_EXERCISE DESCRIPTION_
Up to and including the line bearing "A nivel de disco, el", output every line of the entries exactly as written, starting from the first; pictures stay out.

Stored data:
-=-=-=-=-

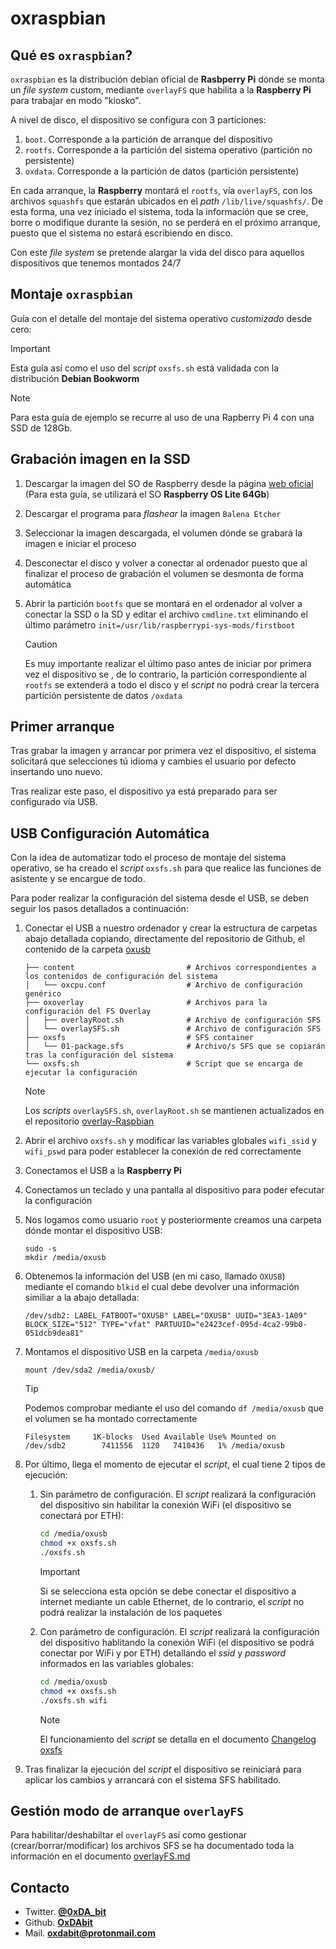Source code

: # oxraspbian

## Qué es `oxraspbian`?

`oxraspbian` es la distribución debian oficial de **Rasbperry Pi** dónde se monta un _file system_ custom, mediante `overlayFS` que habilita a la **Raspberry Pi** para trabajar en modo "kiosko".

A nivel de disco, el dispositivo se configura con 3 particiones:

1. `boot`. Corresponde a la partición de arranque del dispositivo
2. `rootfs`. Corresponde a la partición del sistema operativo (partición no persistente)
3. `oxdata`. Corresponde a la partición de datos (partición persistente)

En cada arranque, la **Raspberry** montará el `rootfs`, vía `overlayFS`, con los archivos `squashfs` que estarán ubicados en el _path_ `/lib/live/squashfs/`. De esta forma, una vez iniciado el sistema, toda la información que se cree, borre o modifique durante la sesión, no se perderá en el próximo arranque, puesto que el sistema no estará escribiendo en disco.

Con este _file system_ se pretende alargar la vida del disco para aquellos dispositivos que tenemos montados 24/7

## Montaje `oxraspbian`

Guía con el detalle del montaje del sistema operativo _customizado_ desde cero:

> [!IMPORTANT]
> Esta guía así como el uso del _script_ `oxsfs.sh` está validada con la distribución **Debian Bookworm**

> [!NOTE]
> Para esta guía de ejemplo se recurre al uso de una Rapberry Pi 4 con una SSD de 128Gb.

## Grabación imagen en la SSD

1. Descargar la imagen del SO de Raspberry desde la página [web oficial](https://www.raspberrypi.com/software/operating-systems/) (Para esta guía, se utilizará el SO **Raspberry OS Lite 64Gb**)
2. Descargar el programa para _flashear_ la imagen `Balena Etcher`
3. Seleccionar la imagen descargada, el volumen dónde se grabará la imagen e iniciar el proceso
4. Desconectar el disco y volver a conectar al ordenador puesto que al finalizar el proceso de grabación el volumen se desmonta de forma automática
5. Abrir la partición `bootfs` que se montará en el ordenador al volver a conectar la SSD o la SD y editar el archivo `cmdline.txt` eliminando el último parámetro `init=/usr/lib/raspberrypi-sys-mods/firstboot`

    > [!CAUTION]
    > Es muy importante realizar el último paso antes de iniciar por primera vez el dispositivo se , de lo contrario, la partición correspondiente al `rootfs` se extenderá a todo el disco y el _script_ no podrá crear la tercera partición persistente de datos `/oxdata`

## Primer arranque

Tras grabar la imagen y arrancar por primera vez el dispositivo, el sistema solicitará que selecciones tú idioma y cambies el usuario por defecto insertando uno nuevo.

Tras realizar este paso, el dispositivo ya está preparado para ser configurado vía USB.

## USB Configuración Automática

Con la idea de automatizar todo el proceso de montaje del sistema operativo, se ha creado el _script_ `oxsfs.sh` para que realice las funciones de asistente y se encargue de todo.

Para poder realizar la configuración del sistema desde el USB, se deben seguir los pasos detallados a continuación:

1. Conectar el USB a nuestro ordenador y crear la estructura de carpetas abajo detallada copiando, directamente del repositorio de Github, el contenido de la carpeta [oxusb](https://github.com/OxDAbit/oxraspbian/oxusb)

    ```plaintext
    ├── content                         # Archivos correspondientes a los contenidos de configuración del sistema
    │   └── oxcpu.conf                  # Archivo de configuración genérico
    ├── oxoverlay                       # Archivos para la configuración del FS Overlay
    │   ├── overlayRoot.sh              # Archivo de configuración SFS
    │   └── overlaySFS.sh               # Archivo de configuración SFS
    ├── oxsfs                           # SFS container
    │   └── 01-package.sfs              # Archivo/s SFS que se copiarán tras la configuración del sistema
    └── oxsfs.sh                        # Script que se encarga de ejecutar la configuración
    ```

    > [!NOTE]
    > Los _scripts_ `overlaySFS.sh`, `overlayRoot.sh` se mantienen actualizados en el repositorio [overlay-Raspbian](https://github.com/OxDAbit/overlay-Raspbian)

2. Abrir el archivo `oxsfs.sh` y modificar las variables globales `wifi_ssid` y `wifi_pswd` para poder establecer la conexión de red correctamente
3. Conectamos el USB a la **Raspberry Pi**
4. Conectamos un teclado y una pantalla al dispositivo para poder efecutar la configuración
5. Nos logamos como usuario `root` y posteriormente creamos una carpeta dónde montar el dispositivo USB:

    ```plaintext
    sudo -s
    mkdir /media/oxusb
    ```

6. Obtenemos la información del USB (en mi caso, llamado `OXUSB`) mediante el comando `blkid` el cual debe devolver una información similiar a la abajo detallada:

    ```plaintext
    /dev/sdb2: LABEL_FATBOOT="OXUSB" LABEL="OXUSB" UUID="3EA3-1A09" BLOCK_SIZE="512" TYPE="vfat" PARTUUID="e2423cef-095d-4ca2-99b0-051dcb9dea81"
    ```

7. Montamos el dispositivo USB en la carpeta `/media/oxusb`

    ```plaintext
    mount /dev/sda2 /media/oxusb/
    ```

    > [!TIP]
    > Podemos comprobar mediante el uso del comando `df /media/oxusb` que el volumen se ha montado correctamente
    >```plaintext
    >Filesystem     1K-blocks  Used Available Use% Mounted on
    >/dev/sdb2        7411556  1120   7410436   1% /media/oxusb
    >```

8. Por último, llega el momento de ejecutar el _script_, el cual tiene 2 tipos de ejecución:
    1. Sin parámetro de configuración. El _script_ realizará la configuración del dispositivo sin habilitar la conexión WiFi (el dispositivo se conectará por ETH):

        ```bash
        cd /media/oxusb
        chmod +x oxsfs.sh
        ./oxsfs.sh
        ```

        > [!IMPORTANT]
        > Si se selecciona esta opción se debe conectar el dispositivo a internet mediante un cable Ethernet, de lo contrario, el _script_ no podrá realizar la instalación de los paquetes

    2. Con parámetro de configuración. El _script_ realizará la configuración del dispositivo hablitando la conexión WiFi (el dispositivo se podrá conectar por WiFi y por ETH) detallando el _ssid_ y _password_ informados en las variables globales:

        ```bash
        cd /media/oxusb
        chmod +x oxsfs.sh
        ./oxsfs.sh wifi
        ```

        > [!NOTE]
        > El funcionamiento del _script_ se detalla en el documento [Changelog oxsfs](/docs/changelog%20oxsfs.md)

9. Tras finalizar la ejecución del _script_ el dispositivo se reiniciará para aplicar los cambios y arrancará con el sistema SFS habilitado.

## Gestión modo de arranque `overlayFS`

Para habilitar/deshabiltar el `overlayFS` así como gestionar (crear/borrar/modificar) los archivos SFS se ha documentado toda la información en el documento [overlayFS.md](/docs/overlayFS.md)

## Contacto

- Twitter. [**@0xDA_bit**](https://twitter.com/0xDA_bit)
- Github. [**OxDAbit**](https://github.com/OxDAbit)
- Mail. **<oxdabit@protonmail.com>**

-=-=-=-=-

_ANSWER AREA_
Source code

: # oxraspbian

## Qué es `oxraspbian`?

`oxraspbian` es la distribución debian oficial de **Rasbperry Pi** dónde se monta un _file system_ custom, mediante `overlayFS` que habilita a la **Raspberry Pi** para trabajar en modo "kiosko".

A nivel de disco, el dispositivo se configura con 3 particiones:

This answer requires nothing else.